- _Task goal_: Each line of the material below that holds the word "func" needs to be copied.

---

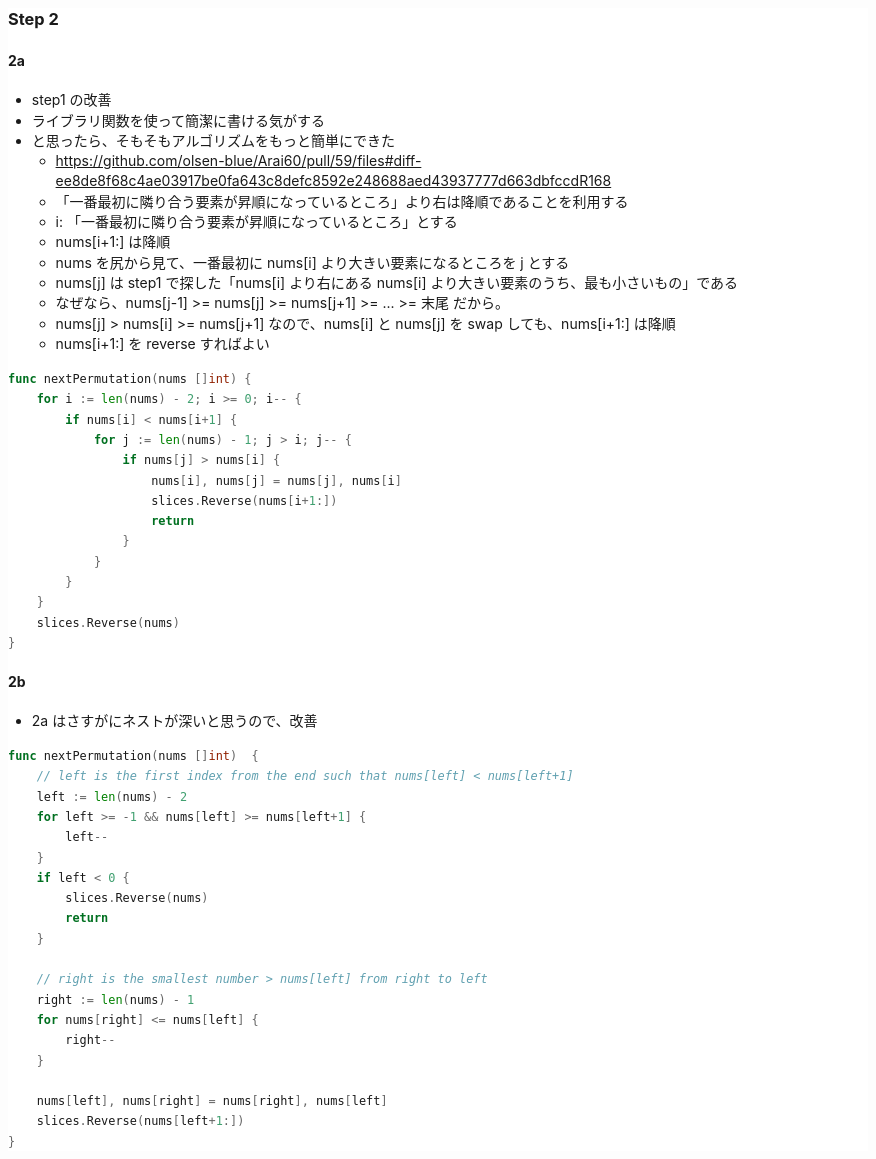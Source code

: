 ### Step 2
#### 2a
- step1 の改善
- ライブラリ関数を使って簡潔に書ける気がする
- と思ったら、そもそもアルゴリズムをもっと簡単にできた
    - https://github.com/olsen-blue/Arai60/pull/59/files#diff-ee8de8f68c4ae03917be0fa643c8defc8592e248688aed43937777d663dbfccdR168
    - 「一番最初に隣り合う要素が昇順になっているところ」より右は降順であることを利用する
    - i: 「一番最初に隣り合う要素が昇順になっているところ」とする
    - nums[i+1:] は降順
    - nums を尻から見て、一番最初に nums[i] より大きい要素になるところを j とする
    - nums[j] は step1 で探した「nums[i] より右にある nums[i] より大きい要素のうち、最も小さいもの」である
    - なぜなら、nums[j-1] >= nums[j] >= nums[j+1] >= ... >= 末尾 だから。
    - nums[j] > nums[i] >= nums[j+1] なので、nums[i] と nums[j] を swap しても、nums[i+1:] は降順
    - nums[i+1:] を reverse すればよい

```Go
func nextPermutation(nums []int) {
	for i := len(nums) - 2; i >= 0; i-- {
		if nums[i] < nums[i+1] {
			for j := len(nums) - 1; j > i; j-- {
				if nums[j] > nums[i] {
					nums[i], nums[j] = nums[j], nums[i]
					slices.Reverse(nums[i+1:])
					return
				}
			}
		}
	}
	slices.Reverse(nums)
}
```

#### 2b
- 2a はさすがにネストが深いと思うので、改善

```Go
func nextPermutation(nums []int)  {
    // left is the first index from the end such that nums[left] < nums[left+1]
    left := len(nums) - 2
    for left >= -1 && nums[left] >= nums[left+1] {
        left--
    }
    if left < 0 {
        slices.Reverse(nums)
        return
    }

    // right is the smallest number > nums[left] from right to left
    right := len(nums) - 1
    for nums[right] <= nums[left] {
        right--
    }

    nums[left], nums[right] = nums[right], nums[left]
    slices.Reverse(nums[left+1:])
}
```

---

- _Answer for this exercise_:
func nextPermutation(nums []int) {
func nextPermutation(nums []int)  {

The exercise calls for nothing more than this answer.